▸ **WHAT IS REQUIRED**: Copy every entry word for word. Skip the pictures.

***** RECORDS FOR THIS EXERCISE *****

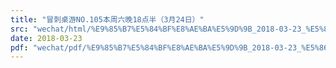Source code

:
 ```yaml
---
title: "冒刺桌游NO.105本周六晚18点半（3月24日）"
src: "wechat/html/%E9%85%B7%E5%84%BF%E8%AE%BA%E5%9D%9B_2018-03-23_%E5%86%92%E5%88%BA%E6%A1%8C%E6%B8%B8NO.105%E6%9C%AC%E5%91%A8%E5%85%AD%E6%99%9A18%E7%82%B9%E5%8D%8A%EF%BC%883%E6%9C%8824%E6%97%A5%EF%BC%89.html"
date: 2018-03-23
pdf: "wechat/pdf/%E9%85%B7%E5%84%BF%E8%AE%BA%E5%9D%9B_2018-03-23_%E5%86%92%E5%88%BA%E6%A1%8C%E6%B8%B8NO.105%E6%9C%AC%E5%91%A8%E5%85%AD%E6%99%9A18%E7%82%B9%E5%8D%8A%EF%BC%883%E6%9C%8824%E6%97%A5%EF%BC%89.pdf"
---
```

*****

▸ **RESPONSE TO THIS TASK**:
Source code

:
 ```yaml
---
title: "冒刺桌游NO.105本周六晚18点半（3月24日）"
src: "wechat/html/%E9%85%B7%E5%84%BF%E8%AE%BA%E5%9D%9B_2018-03-23_%E5%86%92%E5%88%BA%E6%A1%8C%E6%B8%B8NO.105%E6%9C%AC%E5%91%A8%E5%85%AD%E6%99%9A18%E7%82%B9%E5%8D%8A%EF%BC%883%E6%9C%8824%E6%97%A5%EF%BC%89.html"
date: 2018-03-23
pdf: "wechat/pdf/%E9%85%B7%E5%84%BF%E8%AE%BA%E5%9D%9B_2018-03-23_%E5%86%92%E5%88%BA%E6%A1%8C%E6%B8%B8NO.105%E6%9C%AC%E5%91%A8%E5%85%AD%E6%99%9A18%E7%82%B9%E5%8D%8A%EF%BC%883%E6%9C%8824%E6%97%A5%EF%BC%89.pdf"
---
```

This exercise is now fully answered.